■ **What is being asked**: All lines after the one containing "based on their" are needed, along with that line itself. Please repeat them exactly through the end of the entries.

■ **Material shown**:
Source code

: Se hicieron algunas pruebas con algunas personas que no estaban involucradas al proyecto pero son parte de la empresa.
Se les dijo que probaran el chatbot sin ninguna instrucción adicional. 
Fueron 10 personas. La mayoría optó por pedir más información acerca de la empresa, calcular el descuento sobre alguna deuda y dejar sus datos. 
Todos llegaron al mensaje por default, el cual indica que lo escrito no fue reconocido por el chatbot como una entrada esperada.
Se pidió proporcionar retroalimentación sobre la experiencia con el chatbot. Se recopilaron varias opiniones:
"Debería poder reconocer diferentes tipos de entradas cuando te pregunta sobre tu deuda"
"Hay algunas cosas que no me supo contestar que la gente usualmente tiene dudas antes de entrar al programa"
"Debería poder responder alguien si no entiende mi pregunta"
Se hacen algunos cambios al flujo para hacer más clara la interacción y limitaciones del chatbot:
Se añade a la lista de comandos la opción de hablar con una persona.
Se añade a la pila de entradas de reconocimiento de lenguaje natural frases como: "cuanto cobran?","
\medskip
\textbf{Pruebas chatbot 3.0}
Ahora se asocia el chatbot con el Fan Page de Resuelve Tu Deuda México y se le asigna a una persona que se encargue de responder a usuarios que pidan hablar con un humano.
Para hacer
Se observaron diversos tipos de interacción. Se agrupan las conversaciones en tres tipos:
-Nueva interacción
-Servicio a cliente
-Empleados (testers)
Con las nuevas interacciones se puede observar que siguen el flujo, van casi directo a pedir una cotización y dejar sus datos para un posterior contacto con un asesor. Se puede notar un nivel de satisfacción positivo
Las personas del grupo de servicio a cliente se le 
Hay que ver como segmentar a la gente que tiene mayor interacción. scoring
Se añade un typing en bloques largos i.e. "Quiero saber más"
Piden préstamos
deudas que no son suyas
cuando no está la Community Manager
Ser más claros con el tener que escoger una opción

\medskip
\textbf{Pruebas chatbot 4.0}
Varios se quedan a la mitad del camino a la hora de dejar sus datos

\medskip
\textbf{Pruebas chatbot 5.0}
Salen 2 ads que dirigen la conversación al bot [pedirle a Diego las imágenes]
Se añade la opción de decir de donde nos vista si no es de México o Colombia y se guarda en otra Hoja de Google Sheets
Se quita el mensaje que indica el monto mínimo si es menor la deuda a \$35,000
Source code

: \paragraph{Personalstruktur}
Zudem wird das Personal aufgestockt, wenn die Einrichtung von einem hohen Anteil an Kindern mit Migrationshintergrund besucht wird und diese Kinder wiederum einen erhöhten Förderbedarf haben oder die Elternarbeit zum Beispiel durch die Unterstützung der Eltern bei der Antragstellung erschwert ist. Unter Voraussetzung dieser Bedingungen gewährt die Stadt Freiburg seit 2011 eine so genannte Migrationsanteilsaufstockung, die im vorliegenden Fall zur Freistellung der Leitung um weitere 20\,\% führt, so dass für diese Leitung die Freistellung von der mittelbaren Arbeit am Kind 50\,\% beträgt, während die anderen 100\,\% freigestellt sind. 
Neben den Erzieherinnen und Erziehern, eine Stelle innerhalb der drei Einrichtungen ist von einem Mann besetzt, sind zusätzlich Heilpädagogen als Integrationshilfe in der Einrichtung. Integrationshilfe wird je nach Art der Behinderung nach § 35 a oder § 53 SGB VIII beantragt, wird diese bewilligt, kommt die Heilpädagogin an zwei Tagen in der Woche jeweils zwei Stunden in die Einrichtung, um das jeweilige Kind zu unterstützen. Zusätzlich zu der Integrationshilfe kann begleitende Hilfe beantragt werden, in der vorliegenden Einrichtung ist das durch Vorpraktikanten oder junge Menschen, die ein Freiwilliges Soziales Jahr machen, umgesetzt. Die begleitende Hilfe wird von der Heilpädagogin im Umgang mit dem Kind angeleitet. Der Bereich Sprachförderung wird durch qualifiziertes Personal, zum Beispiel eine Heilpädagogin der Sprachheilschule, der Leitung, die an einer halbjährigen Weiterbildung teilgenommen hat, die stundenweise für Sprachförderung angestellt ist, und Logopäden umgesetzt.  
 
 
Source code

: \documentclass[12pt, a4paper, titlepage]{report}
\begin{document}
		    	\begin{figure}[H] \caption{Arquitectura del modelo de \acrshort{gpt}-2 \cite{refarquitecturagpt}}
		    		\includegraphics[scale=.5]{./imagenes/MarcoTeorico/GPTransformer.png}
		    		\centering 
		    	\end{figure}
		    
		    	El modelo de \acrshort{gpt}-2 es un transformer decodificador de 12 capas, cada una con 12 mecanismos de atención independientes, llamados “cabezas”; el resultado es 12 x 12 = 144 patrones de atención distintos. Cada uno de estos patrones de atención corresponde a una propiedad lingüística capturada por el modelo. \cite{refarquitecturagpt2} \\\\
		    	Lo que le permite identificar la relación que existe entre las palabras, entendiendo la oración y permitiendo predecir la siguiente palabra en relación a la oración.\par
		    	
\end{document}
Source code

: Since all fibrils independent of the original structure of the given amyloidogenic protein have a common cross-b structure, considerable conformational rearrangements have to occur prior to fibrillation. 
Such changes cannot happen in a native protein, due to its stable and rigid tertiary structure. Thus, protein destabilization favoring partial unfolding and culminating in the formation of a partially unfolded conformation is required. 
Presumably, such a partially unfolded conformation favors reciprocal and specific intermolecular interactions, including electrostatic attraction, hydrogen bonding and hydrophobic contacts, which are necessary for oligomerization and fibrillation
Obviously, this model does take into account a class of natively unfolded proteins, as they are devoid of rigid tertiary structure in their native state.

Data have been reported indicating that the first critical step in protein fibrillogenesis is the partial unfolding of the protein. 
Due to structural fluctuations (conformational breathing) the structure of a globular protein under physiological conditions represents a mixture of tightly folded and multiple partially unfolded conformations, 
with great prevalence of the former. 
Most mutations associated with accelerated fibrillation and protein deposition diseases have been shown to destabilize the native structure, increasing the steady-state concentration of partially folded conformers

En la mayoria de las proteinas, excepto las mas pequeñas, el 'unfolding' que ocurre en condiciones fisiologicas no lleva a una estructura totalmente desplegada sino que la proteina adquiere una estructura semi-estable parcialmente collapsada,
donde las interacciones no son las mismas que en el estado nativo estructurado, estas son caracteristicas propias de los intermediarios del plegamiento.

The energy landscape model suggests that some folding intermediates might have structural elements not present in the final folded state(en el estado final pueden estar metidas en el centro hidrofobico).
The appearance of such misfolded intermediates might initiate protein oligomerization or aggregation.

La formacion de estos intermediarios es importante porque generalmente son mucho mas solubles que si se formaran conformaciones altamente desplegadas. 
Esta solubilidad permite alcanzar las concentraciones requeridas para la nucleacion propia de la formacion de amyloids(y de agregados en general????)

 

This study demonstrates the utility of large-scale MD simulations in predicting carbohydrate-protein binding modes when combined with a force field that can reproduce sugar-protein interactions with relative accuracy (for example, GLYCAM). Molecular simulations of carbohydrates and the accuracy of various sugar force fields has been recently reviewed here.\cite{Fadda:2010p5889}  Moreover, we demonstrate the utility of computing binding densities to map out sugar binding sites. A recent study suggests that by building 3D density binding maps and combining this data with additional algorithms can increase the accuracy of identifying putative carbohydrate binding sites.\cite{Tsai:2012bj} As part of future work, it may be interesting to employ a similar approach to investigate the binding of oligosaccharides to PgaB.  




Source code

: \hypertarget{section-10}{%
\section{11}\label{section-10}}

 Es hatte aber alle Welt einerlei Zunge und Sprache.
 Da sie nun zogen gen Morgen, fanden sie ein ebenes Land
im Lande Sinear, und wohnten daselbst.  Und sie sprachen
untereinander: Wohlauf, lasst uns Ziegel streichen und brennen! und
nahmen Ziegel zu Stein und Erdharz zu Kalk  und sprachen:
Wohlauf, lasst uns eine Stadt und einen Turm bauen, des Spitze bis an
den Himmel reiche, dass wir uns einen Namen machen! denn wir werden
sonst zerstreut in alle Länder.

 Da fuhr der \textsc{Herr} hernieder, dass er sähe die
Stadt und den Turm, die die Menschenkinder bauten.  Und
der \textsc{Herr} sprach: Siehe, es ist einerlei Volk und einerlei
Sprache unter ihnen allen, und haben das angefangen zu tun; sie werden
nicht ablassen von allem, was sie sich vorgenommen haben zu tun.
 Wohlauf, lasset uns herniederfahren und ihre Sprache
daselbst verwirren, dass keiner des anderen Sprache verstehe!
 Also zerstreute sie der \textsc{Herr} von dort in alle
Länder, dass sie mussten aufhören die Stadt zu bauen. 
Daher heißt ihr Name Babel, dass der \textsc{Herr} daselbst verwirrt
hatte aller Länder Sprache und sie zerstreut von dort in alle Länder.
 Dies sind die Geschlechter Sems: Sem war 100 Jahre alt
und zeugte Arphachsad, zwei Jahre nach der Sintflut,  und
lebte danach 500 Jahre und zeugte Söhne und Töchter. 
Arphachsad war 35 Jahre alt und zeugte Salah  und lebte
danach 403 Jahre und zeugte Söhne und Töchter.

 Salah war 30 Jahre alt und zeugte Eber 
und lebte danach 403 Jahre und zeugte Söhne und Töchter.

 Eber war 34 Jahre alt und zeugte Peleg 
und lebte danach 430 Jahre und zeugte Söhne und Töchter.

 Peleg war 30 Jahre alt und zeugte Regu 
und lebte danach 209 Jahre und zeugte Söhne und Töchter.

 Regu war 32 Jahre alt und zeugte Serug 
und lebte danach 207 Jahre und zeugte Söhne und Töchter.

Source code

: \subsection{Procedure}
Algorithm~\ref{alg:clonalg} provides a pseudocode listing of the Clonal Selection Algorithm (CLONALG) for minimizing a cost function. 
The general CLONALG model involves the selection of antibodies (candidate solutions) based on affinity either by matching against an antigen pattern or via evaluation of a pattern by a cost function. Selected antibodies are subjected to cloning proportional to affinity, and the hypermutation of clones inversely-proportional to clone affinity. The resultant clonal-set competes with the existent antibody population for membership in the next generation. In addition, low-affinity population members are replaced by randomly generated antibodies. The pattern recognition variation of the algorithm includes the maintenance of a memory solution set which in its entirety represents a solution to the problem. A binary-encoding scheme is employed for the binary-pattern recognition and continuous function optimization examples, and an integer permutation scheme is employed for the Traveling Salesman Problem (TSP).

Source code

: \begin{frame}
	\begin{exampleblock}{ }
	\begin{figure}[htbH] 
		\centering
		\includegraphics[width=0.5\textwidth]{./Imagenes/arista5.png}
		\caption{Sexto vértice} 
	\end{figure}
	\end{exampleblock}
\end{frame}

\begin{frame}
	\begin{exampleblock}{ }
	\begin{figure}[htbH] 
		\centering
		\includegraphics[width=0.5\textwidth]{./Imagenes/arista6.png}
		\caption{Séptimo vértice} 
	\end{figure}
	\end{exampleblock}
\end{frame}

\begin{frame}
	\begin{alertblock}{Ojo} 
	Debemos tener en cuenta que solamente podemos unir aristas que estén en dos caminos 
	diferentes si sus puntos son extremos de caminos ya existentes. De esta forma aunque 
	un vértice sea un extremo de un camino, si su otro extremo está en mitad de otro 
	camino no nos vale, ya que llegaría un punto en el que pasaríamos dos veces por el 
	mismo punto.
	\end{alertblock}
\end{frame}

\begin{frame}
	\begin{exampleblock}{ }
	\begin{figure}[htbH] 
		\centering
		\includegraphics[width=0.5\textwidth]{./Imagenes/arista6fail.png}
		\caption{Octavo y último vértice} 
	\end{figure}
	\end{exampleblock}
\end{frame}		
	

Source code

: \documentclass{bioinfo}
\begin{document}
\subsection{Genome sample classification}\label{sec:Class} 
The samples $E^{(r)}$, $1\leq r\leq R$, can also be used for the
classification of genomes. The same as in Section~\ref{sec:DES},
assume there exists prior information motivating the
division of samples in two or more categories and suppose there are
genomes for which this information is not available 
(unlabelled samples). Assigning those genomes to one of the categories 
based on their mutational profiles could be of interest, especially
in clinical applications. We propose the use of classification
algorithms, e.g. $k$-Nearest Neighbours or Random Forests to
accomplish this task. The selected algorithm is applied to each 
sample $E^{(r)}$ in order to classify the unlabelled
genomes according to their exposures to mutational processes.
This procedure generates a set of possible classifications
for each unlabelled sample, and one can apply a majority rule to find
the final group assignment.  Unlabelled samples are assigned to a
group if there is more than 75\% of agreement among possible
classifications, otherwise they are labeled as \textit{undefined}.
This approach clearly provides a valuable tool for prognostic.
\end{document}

■ **Exercise response**:
based on their mutational profiles could be of interest, especially
in clinical applications. We propose the use of classification
algorithms, e.g. $k$-Nearest Neighbours or Random Forests to
accomplish this task. The selected algorithm is applied to each 
sample $E^{(r)}$ in order to classify the unlabelled
genomes according to their exposures to mutational processes.
This procedure generates a set of possible classifications
for each unlabelled sample, and one can apply a majority rule to find
the final group assignment.  Unlabelled samples are assigned to a
group if there is more than 75\% of agreement among possible
classifications, otherwise they are labeled as \textit{undefined}.
This approach clearly provides a valuable tool for prognostic.
\end{document}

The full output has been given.